> **Work request**: Search the records below for the string "logger" and copy each line where it turns up.

== Segment start ==

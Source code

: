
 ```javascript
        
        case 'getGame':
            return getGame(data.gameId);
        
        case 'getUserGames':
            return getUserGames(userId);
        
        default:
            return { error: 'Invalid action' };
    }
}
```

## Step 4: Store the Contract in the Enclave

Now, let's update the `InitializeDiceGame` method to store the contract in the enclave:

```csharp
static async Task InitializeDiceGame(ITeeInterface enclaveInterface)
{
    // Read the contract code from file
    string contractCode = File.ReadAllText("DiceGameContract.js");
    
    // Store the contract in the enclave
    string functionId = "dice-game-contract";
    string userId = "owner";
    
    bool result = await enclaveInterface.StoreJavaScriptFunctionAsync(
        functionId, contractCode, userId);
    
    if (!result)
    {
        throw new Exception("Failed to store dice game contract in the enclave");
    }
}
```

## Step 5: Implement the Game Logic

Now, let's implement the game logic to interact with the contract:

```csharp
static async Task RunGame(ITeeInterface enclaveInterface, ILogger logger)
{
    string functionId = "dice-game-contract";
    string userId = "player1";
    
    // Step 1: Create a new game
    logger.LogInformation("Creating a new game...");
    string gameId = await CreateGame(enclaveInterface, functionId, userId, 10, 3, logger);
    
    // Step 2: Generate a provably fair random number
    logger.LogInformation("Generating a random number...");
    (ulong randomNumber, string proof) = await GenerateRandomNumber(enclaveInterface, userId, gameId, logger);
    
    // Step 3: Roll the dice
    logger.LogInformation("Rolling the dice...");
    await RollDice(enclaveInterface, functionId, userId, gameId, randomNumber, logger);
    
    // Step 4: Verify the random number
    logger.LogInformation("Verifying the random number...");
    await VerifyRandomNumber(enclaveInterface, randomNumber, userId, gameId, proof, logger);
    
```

== Segment end ==

> **Task solution**:
static async Task RunGame(ITeeInterface enclaveInterface, ILogger logger)
    logger.LogInformation("Creating a new game...");
    string gameId = await CreateGame(enclaveInterface, functionId, userId, 10, 3, logger);
    logger.LogInformation("Generating a random number...");
    (ulong randomNumber, string proof) = await GenerateRandomNumber(enclaveInterface, userId, gameId, logger);
    logger.LogInformation("Rolling the dice...");
    await RollDice(enclaveInterface, functionId, userId, gameId, randomNumber, logger);
    logger.LogInformation("Verifying the random number...");
    await VerifyRandomNumber(enclaveInterface, randomNumber, userId, gameId, proof, logger);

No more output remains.